Referring to <FIG>, the control terminal database <NUM> is configured to store mower historical work information <NUM>, working land map information <NUM>, mower status information <NUM>, and the like, to be viewed by a user or used by the mower fleet management device <NUM>. Preferably, when the mower fleet management device <NUM> is used, the map loading module <NUM> preferably loads the working land map information <NUM>. If the working land map information <NUM> has a map of a land currently to be worked on, the map loading module <NUM> directly loads the map from the working land map information <NUM>. If the working land map information <NUM> does not have the map of the land currently to be worked on, the map loading module <NUM> collects coordinate information of the working parcel and generates a map through fitting.

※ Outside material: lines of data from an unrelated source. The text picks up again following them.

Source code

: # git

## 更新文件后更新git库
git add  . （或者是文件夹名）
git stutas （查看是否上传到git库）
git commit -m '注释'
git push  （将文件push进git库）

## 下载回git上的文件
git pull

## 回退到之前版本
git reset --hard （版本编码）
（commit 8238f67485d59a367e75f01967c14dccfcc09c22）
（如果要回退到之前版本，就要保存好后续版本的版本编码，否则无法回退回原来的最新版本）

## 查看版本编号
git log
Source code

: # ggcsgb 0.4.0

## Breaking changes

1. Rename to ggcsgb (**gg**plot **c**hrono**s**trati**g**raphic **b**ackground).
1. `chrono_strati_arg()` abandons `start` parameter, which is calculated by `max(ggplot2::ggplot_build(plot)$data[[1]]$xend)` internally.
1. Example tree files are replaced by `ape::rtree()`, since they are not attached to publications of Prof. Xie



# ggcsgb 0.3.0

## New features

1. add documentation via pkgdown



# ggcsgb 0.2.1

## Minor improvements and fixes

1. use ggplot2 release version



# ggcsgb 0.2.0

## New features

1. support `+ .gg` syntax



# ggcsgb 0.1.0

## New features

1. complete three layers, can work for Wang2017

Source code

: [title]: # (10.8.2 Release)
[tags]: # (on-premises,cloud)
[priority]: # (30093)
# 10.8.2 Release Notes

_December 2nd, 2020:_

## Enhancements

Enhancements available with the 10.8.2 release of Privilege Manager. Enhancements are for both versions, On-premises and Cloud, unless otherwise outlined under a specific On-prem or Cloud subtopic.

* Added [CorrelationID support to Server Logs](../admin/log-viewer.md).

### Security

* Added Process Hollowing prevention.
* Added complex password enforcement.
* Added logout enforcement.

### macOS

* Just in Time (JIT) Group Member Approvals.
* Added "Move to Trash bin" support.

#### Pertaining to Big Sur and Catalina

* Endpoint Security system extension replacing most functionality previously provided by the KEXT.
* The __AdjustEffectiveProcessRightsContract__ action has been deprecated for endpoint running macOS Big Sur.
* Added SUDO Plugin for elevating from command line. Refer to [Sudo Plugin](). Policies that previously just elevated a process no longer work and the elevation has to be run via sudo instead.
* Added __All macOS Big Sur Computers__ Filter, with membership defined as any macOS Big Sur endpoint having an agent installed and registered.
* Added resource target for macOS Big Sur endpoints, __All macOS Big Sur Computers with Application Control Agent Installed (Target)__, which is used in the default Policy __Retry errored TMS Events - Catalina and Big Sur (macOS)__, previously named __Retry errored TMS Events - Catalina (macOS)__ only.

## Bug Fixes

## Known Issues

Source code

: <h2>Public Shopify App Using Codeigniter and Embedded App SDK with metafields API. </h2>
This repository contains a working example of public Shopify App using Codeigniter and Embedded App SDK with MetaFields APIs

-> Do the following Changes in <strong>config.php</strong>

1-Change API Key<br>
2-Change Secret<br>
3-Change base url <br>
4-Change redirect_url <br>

The mower fleet management device <NUM> may be a fixed console, a mobile console, or a cloud console. The mower fleet management device <NUM> may also be a mobile phone, a tablet computer, or the like. In this embodiment, the mower fleet management device <NUM> directly communicates with the mower <NUM>. However, in other embodiments, the mower fleet management device <NUM> may also indirectly communicate with the mower <NUM>. For example, referring to <FIG>, the mower fleet management device <NUM> includes a cloud control center <NUM> and a handheld terminal <NUM>. The handheld terminal <NUM> may be a mobile phone, a tablet computer, or the like. A user transmits an instruction to the cloud control center <NUM> through the handheld terminal <NUM>, and then the cloud control center <NUM> processes the instruction, the mower status information, the working land map, and the like to generate control information and transmits the control information to the mower <NUM>. Such a configuration can effectively utilize powerful data processing capabilities of cloud computing and supercomputers, so that the data processing capability required of the handheld terminal <NUM> is reduced, thereby miniaturizing the handheld terminal <NUM>. In this way, the handheld terminal <NUM> is reduced in size, making it convenient for the user to carry, and has lower production costs without degrading user experience. Moreover, such a configuration can further enable a plurality of mower fleet management devices to share one cloud control center <NUM>, thereby reducing overall operation costs.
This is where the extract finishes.